I loved stand-up, but I was a cripplingly shy and anxious guy with a strong instinct to conform. My parents would drill into me that I should get a qualification that you can earn a solid living from. No one I knew did anything even remotely like performing for a living. Comedy just wasn't an option.
Somewhere in my early 20s I was working as an IT consultant and I'd basically been living away from home in a hotel for a year doing a job that made me desperately sad. I despised the tie-obsessed corporate world, and I hated myself in it.
My girlfriend at the time, who I adored, quite rightly broke up with me because I just wasn't happy. I was devastated. However, looking back she did me a huge favour because it kickstarted the process of me shedding this misplaced identity of who I thought I was. Within six months I was travelling around Australia doing open spots.

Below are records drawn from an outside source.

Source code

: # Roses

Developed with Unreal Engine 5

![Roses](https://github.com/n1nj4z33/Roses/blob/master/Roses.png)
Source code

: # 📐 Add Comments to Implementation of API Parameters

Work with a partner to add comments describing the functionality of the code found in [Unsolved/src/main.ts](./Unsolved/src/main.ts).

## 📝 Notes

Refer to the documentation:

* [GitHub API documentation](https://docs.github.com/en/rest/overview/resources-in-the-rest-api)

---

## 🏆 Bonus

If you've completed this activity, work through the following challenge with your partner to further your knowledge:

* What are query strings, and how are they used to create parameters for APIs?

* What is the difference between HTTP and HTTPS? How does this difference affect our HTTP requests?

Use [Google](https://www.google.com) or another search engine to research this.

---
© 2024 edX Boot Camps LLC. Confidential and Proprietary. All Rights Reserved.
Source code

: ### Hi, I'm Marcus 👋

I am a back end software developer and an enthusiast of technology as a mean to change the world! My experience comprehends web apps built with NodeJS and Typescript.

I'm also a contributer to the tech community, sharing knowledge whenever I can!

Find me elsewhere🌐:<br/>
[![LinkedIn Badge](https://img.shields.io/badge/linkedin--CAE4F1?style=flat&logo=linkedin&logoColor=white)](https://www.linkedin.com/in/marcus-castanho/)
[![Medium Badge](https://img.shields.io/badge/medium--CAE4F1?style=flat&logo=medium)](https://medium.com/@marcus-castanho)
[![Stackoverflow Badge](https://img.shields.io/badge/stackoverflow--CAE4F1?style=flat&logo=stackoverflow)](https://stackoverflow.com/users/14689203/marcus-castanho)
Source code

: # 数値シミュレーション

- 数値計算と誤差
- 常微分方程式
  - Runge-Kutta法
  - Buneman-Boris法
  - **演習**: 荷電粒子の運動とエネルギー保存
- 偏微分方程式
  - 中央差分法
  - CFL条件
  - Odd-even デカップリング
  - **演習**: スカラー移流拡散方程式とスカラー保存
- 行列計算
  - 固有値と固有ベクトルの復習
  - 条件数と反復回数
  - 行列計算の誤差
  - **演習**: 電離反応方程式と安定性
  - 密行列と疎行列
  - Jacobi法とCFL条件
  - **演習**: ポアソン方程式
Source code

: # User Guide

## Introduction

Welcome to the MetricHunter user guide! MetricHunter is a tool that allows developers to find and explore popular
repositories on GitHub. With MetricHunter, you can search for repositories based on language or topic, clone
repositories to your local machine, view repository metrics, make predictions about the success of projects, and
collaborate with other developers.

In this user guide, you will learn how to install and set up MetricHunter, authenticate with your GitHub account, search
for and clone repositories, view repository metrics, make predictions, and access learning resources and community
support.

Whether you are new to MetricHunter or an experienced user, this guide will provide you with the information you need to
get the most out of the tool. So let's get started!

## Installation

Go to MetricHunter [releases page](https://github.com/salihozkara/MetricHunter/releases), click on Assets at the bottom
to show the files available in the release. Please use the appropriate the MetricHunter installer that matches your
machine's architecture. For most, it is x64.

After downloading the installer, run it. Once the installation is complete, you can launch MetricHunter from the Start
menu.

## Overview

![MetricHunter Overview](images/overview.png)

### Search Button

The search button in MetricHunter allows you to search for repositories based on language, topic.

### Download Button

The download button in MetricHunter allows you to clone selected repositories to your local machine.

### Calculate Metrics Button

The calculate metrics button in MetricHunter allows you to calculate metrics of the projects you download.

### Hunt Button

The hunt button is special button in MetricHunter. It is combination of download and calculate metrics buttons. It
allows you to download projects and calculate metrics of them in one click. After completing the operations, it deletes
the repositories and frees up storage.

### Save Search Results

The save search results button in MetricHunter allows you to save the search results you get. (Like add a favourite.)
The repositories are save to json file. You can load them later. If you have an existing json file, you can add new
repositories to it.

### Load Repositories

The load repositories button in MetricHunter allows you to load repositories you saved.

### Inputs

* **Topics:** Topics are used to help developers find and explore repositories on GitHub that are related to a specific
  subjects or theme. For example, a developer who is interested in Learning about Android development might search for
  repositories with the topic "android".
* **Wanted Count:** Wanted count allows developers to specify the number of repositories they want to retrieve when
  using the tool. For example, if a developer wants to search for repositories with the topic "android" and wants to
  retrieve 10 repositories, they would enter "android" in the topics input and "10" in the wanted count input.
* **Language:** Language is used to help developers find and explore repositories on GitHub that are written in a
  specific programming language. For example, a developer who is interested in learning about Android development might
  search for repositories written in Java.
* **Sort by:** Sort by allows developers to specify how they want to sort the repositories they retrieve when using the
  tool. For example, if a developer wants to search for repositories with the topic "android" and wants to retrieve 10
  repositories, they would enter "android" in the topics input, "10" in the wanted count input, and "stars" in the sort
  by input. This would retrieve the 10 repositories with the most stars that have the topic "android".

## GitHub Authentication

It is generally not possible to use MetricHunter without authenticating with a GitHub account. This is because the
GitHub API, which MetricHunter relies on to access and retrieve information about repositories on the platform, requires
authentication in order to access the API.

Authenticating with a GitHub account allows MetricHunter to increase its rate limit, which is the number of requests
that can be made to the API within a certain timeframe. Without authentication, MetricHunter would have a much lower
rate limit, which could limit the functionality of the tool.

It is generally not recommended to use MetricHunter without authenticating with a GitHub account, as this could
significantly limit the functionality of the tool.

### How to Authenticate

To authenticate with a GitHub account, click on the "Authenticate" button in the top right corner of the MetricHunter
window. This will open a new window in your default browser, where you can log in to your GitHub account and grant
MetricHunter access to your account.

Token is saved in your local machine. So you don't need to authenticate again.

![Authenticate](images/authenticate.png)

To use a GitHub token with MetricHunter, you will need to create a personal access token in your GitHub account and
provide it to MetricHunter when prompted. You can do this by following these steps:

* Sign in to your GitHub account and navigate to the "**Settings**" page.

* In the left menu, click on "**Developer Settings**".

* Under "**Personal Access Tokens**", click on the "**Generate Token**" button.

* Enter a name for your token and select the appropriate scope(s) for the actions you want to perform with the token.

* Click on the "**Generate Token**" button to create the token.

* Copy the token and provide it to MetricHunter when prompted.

What did you want to be originally - stand-up, actor, something else?
A stand-up. Secretly I would have loved to be an actor, but I had no acting training, or the guts to even admit to myself that I might be interested in acting. I knew that stand-up open mic gigs existed, and I didn't want to waste any more time, so comedy writing for stand-up seemed like something I could get going with straight away.

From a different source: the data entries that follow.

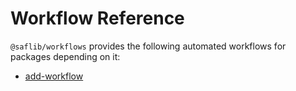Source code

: # Workflow Reference

`@saflib/workflows` provides the following automated workflows for packages depending on it:

- [add-workflow](./add-workflow.md)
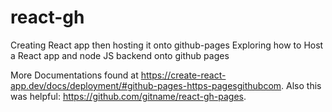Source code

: # react-gh
Creating React app then hosting it onto github-pages
Exploring how to Host a React app and node JS backend onto github pages

More Documentations found at https://create-react-app.dev/docs/deployment/#github-pages-https-pagesgithubcom.
Also this was helpful: https://github.com/gitname/react-gh-pages.
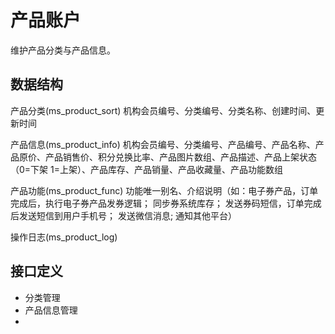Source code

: # 产品账户

维护产品分类与产品信息。

## 数据结构

产品分类(ms_product_sort)
机构会员编号、分类编号、分类名称、创建时间、更新时间

产品信息(ms_product_info)
机构会员编号、分类编号、产品编号、产品名称、产品原价、产品销售价、积分兑换比率、产品图片数组、产品描述、产品上架状态（0=下架 1=上架）、产品库存、产品销量、产品收藏量、产品功能数组

产品功能(ms_product_func)
功能唯一别名、介绍说明（如：电子券产品，订单完成后，执行电子券产品发券逻辑； 同步券系统库存；  发送券码短信，订单完成后发送短信到用户手机号；  发送微信消息; 通知其他平台）

操作日志(ms_product_log)

## 接口定义

- 分类管理
- 产品信息管理
- 
 
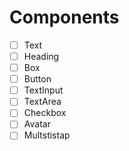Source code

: # Components

- [ ] Text
- [ ] Heading
- [ ] Box
- [ ] Button
- [ ] TextInput
- [ ] TextArea
- [ ] Checkbox
- [ ] Avatar
- [ ] Multstistap
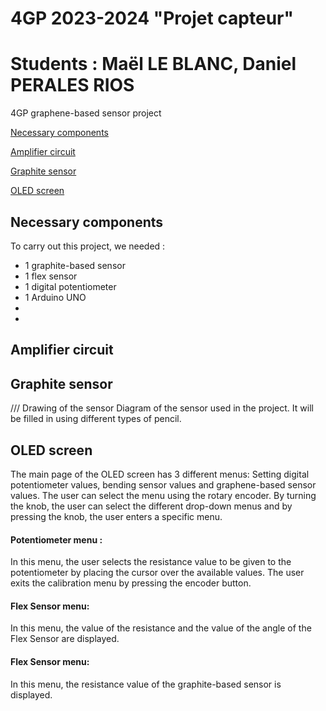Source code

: # 4GP 2023-2024 "Projet capteur"
# Students : Maël LE BLANC, Daniel PERALES RIOS

4GP graphene-based sensor project

[Necessary components](#necessary-components)

[Amplifier circuit](#amplifier-circuit)

[Graphite sensor](#graphite-sensor)

[OLED screen](#oled-screen)

## Necessary components

To carry out this project, we needed : 
  - 1 graphite-based sensor
  - 1 flex sensor
  - 1 digital potentiometer
  - 1 Arduino UNO
  -
  -

## Amplifier circuit 

## Graphite sensor

/// Drawing of the sensor
 Diagram of the sensor used in the project. It will be filled in using different types of pencil. 

## OLED screen
The main page of the OLED screen has 3 different menus: Setting digital potentiometer values, bending sensor values and graphene-based sensor values. The user can select the menu using the rotary encoder. By turning the knob, the user can select the different drop-down menus and by pressing the knob, the user enters a specific menu. 

#### Potentiometer menu :
In this menu, the user selects the resistance value to be given to the potentiometer by placing the cursor over the available values. The user exits the calibration menu by pressing the encoder button. 
#### Flex Sensor menu:
In this menu, the value of the resistance and the value of the angle of the Flex Sensor are displayed.  
#### Flex Sensor menu:
In this menu, the resistance value of the graphite-based sensor is displayed. 
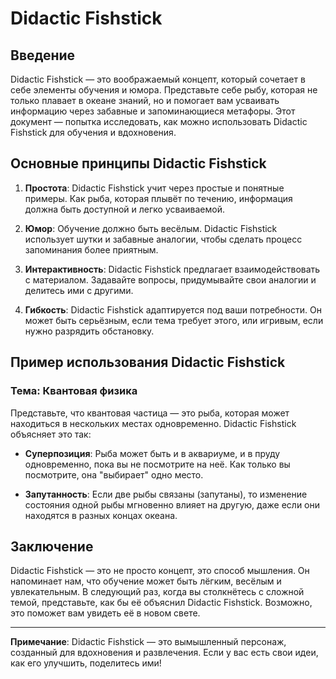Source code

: # Didactic Fishstick

## Введение

Didactic Fishstick — это воображаемый концепт, который сочетает в себе элементы обучения и юмора. Представьте себе рыбу, которая не только плавает в океане знаний, но и помогает вам усваивать информацию через забавные и запоминающиеся метафоры. Этот документ — попытка исследовать, как можно использовать Didactic Fishstick для обучения и вдохновения.

## Основные принципы Didactic Fishstick

1. **Простота**: Didactic Fishstick учит через простые и понятные примеры. Как рыба, которая плывёт по течению, информация должна быть доступной и легко усваиваемой.
   
2. **Юмор**: Обучение должно быть весёлым. Didactic Fishstick использует шутки и забавные аналогии, чтобы сделать процесс запоминания более приятным.

3. **Интерактивность**: Didactic Fishstick предлагает взаимодействовать с материалом. Задавайте вопросы, придумывайте свои аналогии и делитесь ими с другими.

4. **Гибкость**: Didactic Fishstick адаптируется под ваши потребности. Он может быть серьёзным, если тема требует этого, или игривым, если нужно разрядить обстановку.

## Пример использования Didactic Fishstick

### Тема: Квантовая физика

Представьте, что квантовая частица — это рыба, которая может находиться в нескольких местах одновременно. Didactic Fishstick объясняет это так:

- **Суперпозиция**: Рыба может быть и в аквариуме, и в пруду одновременно, пока вы не посмотрите на неё. Как только вы посмотрите, она "выбирает" одно место.
  
- **Запутанность**: Если две рыбы связаны (запутаны), то изменение состояния одной рыбы мгновенно влияет на другую, даже если они находятся в разных концах океана.

## Заключение

Didactic Fishstick — это не просто концепт, это способ мышления. Он напоминает нам, что обучение может быть лёгким, весёлым и увлекательным. В следующий раз, когда вы столкнётесь с сложной темой, представьте, как бы её объяснил Didactic Fishstick. Возможно, это поможет вам увидеть её в новом свете.

---

**Примечание**: Didactic Fishstick — это вымышленный персонаж, созданный для вдохновения и развлечения. Если у вас есть свои идеи, как его улучшить, поделитесь ими!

Did you hope to emulate anyone's career?
Starting out I was all about Mitch Hedberg, that guy was incredible. I wanted to write jokes how he did. Jokes that weren't just funny, they were inspired thinking, from a unique point of view. I also had a lot of Eddie Izzard work his way into my style. I saw him live for the first time in ages the other day and I love how much Eddie discovers on stage.
Also, whenever you bring up Eddie to bookers, they all have stories about how much he struggled when he first started out in comedy. Those kinds of stories make you feel better when you've just bombed because you did an impression of a sloth to silence for five minutes.

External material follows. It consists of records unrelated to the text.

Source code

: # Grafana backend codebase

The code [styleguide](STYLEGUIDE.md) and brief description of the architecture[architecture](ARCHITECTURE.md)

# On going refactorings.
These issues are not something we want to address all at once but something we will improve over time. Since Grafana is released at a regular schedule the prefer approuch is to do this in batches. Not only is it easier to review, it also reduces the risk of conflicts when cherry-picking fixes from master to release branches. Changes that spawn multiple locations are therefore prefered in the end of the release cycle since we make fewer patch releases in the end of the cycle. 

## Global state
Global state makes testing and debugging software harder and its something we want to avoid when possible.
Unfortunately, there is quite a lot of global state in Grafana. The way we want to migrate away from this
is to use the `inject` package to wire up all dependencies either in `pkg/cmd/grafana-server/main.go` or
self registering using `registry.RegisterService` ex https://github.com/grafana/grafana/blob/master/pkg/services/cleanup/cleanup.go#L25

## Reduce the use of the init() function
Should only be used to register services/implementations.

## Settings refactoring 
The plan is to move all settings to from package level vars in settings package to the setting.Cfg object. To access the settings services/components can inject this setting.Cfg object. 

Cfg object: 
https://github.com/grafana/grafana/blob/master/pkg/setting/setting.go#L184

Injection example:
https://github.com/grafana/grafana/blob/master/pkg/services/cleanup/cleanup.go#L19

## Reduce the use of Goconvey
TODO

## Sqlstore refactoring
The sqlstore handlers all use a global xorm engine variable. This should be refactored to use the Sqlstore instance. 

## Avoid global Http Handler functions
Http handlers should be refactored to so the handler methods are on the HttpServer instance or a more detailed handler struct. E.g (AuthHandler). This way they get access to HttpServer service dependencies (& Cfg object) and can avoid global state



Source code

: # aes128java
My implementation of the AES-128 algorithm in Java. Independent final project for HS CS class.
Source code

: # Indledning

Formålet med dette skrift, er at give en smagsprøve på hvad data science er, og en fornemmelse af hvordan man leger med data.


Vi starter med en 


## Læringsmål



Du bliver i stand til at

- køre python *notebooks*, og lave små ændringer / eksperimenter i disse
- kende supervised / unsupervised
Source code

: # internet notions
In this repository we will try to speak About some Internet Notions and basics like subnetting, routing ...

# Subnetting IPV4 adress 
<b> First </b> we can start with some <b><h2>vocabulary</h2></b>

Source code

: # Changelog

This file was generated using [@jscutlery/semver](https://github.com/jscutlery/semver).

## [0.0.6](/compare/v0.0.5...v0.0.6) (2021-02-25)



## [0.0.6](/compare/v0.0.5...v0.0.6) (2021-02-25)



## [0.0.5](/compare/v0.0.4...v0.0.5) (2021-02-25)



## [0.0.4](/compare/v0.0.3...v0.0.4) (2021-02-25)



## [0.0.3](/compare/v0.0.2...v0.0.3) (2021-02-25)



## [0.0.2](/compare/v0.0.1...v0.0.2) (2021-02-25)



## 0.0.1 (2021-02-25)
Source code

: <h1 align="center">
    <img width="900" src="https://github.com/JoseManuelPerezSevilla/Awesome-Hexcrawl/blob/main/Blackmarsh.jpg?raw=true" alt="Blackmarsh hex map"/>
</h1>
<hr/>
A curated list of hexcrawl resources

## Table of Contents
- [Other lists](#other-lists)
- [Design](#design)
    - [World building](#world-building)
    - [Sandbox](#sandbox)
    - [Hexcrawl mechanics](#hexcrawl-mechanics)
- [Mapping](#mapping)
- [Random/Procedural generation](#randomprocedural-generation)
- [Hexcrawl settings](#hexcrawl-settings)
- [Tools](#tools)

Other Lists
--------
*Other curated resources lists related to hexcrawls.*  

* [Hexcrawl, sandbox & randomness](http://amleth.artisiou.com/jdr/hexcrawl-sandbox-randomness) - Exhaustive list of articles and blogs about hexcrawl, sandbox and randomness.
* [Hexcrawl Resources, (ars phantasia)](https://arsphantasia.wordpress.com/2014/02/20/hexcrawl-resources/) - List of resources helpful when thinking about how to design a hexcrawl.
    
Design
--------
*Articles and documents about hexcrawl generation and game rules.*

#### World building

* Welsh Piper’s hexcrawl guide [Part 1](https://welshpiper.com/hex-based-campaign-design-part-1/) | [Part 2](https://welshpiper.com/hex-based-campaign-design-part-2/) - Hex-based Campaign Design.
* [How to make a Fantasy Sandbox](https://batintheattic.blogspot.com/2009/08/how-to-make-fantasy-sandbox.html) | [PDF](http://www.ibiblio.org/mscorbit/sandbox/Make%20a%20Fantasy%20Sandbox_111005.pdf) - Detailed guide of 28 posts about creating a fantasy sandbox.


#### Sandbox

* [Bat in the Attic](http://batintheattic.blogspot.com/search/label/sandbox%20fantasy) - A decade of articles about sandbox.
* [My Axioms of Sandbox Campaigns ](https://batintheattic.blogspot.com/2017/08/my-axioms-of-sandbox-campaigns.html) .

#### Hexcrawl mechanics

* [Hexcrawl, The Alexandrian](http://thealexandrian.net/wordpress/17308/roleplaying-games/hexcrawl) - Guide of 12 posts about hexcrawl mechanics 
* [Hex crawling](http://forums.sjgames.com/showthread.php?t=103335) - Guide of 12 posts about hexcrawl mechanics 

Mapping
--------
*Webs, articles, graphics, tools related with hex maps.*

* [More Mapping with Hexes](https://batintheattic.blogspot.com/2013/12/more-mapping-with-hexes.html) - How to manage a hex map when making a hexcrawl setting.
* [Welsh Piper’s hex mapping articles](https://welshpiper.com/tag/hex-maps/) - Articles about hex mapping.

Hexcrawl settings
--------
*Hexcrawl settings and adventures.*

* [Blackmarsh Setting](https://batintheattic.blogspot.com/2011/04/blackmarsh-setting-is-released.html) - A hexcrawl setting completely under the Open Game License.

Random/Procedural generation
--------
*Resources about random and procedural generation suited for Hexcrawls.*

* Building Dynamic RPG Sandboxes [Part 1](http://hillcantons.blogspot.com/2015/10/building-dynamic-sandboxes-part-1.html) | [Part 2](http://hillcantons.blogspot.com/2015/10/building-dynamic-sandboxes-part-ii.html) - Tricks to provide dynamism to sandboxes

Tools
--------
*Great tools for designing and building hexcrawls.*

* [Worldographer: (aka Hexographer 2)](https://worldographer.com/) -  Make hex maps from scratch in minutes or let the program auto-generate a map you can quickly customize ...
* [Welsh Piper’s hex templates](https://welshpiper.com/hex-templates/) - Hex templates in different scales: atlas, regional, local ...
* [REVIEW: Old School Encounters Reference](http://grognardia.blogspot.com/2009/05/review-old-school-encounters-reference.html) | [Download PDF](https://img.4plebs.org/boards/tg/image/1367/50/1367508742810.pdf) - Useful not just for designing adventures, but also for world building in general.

Has your style evolved over the years - how different were your early shows to the current ones?
When I started out, like many of my era, I was heavily influenced by Mitch Hedberg and Demitri Martin. My sets were short and punchy, with clearly defined punchlines. I cared very little for segues or themes and concentrated on the writing. Which is great to a point.
With that style you tend to get locked into the exact wording of the joke and unless the jokes are aimed inwards you reveal very little about yourself. After a few years I became hugely frustrated by the shortcomings of that style and started forcing myself to change.
Nowadays I would describe my current style as one-man sketch performed by a fool. I've pushed myself to be far more anti-perfectionist, I allow myself to play within my own material and find things on stage.
I like the way you almost commentate on your show while doing it - do you find the actual art of stand-up interesting?
I think my talking about my act on stage is linked to me pushing to be in the moment, but also, at its core I think it's a nervous thing.
Sometimes the reality of doing stand-up seems so absurd to me, I just want to laugh at it all because it's such a contrived scenario, having a person holding a mic trying to be funny, and I feel I have to break the façade by saying what I think the audience must be thinking.
If I'm honest, where I am right now, I wish I could be more like those comedians who just talk and style the whole 'stand-up' situation out. Was it Lenny Bruce who said "I'm not a comedian. I'm Lenny Bruce"? I'd love to be like that. I'd love to just walk on stage and say "Ok, this is me and this is what I have to say".
Did you have a goal in mind when putting together the special - were you always planning to do something different with it?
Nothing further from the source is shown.